Solver Foundation 3.0

You can use linear programming to minimize or maximize functions. In this example, an oil refinery must procure crude oil from two sources. The objective is to minimize the purchase cost of crude oils of varying quality and to meet minimum production levels of 2,000 barrels of gasoline, 1,500 barrels of jet fuel, and 500 barrels of machine lubricant. Meanwhile, the suppliers cannot exceed their maximum daily production of crude oil.

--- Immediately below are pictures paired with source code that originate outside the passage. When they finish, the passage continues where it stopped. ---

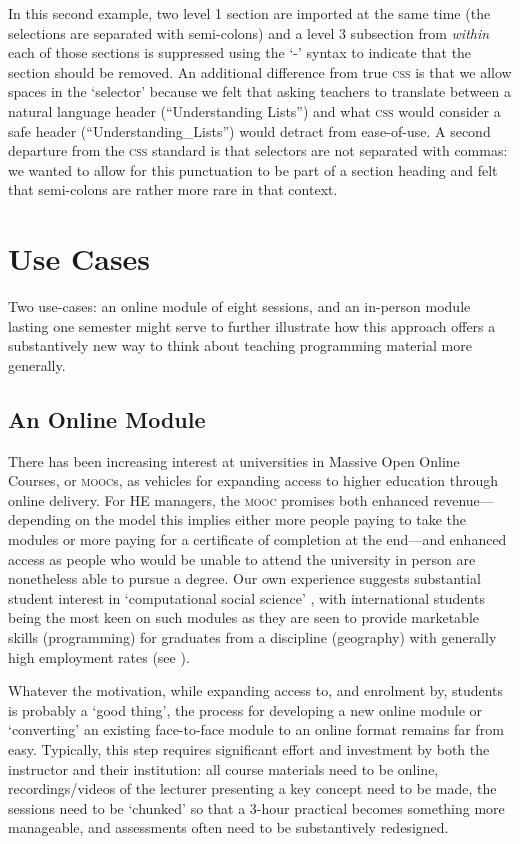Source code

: \documentclass[letter, 11pt]{article}
\begin{document}
In this second example, two level 1 section are imported at the same time (the
selections are separated with semi-colons) and a level 3 subsection from
\emph{within} each of those sections is suppressed using the `-' syntax to
indicate that the section should be removed. An additional difference from true
\textsc{css} is that we allow spaces in the `selector' because we felt that
asking teachers to translate between a natural language header (``Understanding
Lists'') and what \textsc{css} would consider a safe header
(``Understanding\_Lists'') would detract from ease-of-use. A second departure
from the \textsc{css} standard is that selectors are not separated with commas:
we wanted to allow for this punctuation to be part of a section heading and felt
that semi-colons are rather more rare in that context.

\section{Use Cases}\label{uses}

Two use-cases: an online module of eight sessions, and an in-person module
lasting one semester might serve to further illustrate how this approach offers
a substantively new way to think about teaching programming material more
generally.

\subsection{An Online Module}\label{an-online-module}

There has been increasing interest at universities in Massive Open Online
Courses, or \textsc{mooc}s, as vehicles for expanding access to higher education
through online delivery. For HE managers, the \textsc{mooc} promises both
enhanced revenue---depending on the model this implies either more people paying
to take the modules or more paying for a certificate of completion at the
end---and enhanced access as people who would be unable to attend the university
in person are nonetheless able to pursue a degree. Our own experience suggests
substantial student interest in `computational social science'
\citep{Lazer2009}, with international students being the most keen on such
modules as they are seen to provide marketable skills (programming) for
graduates from a discipline (geography) with generally high employment rates
(see \citeauthor{rgs2017} \citeyear{rgs2017}).

Whatever the motivation, while expanding access to, and enrolment by, students
is probably a `good thing', the process for developing a new online module or
`converting' an existing face-to-face module to an online format remains far
from easy. Typically, this step requires significant effort and investment by
both the instructor and their institution: all course materials need to be
online, recordings/videos of the lecturer presenting a key concept need to be
made, the sessions need to be `chunked' so that a 3-hour practical becomes
something more manageable, and assessments often need to be substantively
redesigned.
\end{document}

The following table shows the costs and capabilities of the two different crude oils.

Source

Saudi Arabia refining

Venezuela refining

Cost

$20 per barrel

$15 per barrel

Maximum daily production

9,000 barrels

6,000 barrels

Refining percentages

30% gasoline

40% jet fuel

20% lubricant

10% waste

40% gasoline

20% jet fuel

30% lubricant

10% waste

The following example demonstrates how to use Solver Foundation to create and solve the refining model by using the Solver Foundation Services layer.

To bind data to input parameters and output variables

  1. Create a console application named PetroChem.

  2. Add a reference to Microsoft Solver Foundation on the .NET tab of the Add Reference dialog box.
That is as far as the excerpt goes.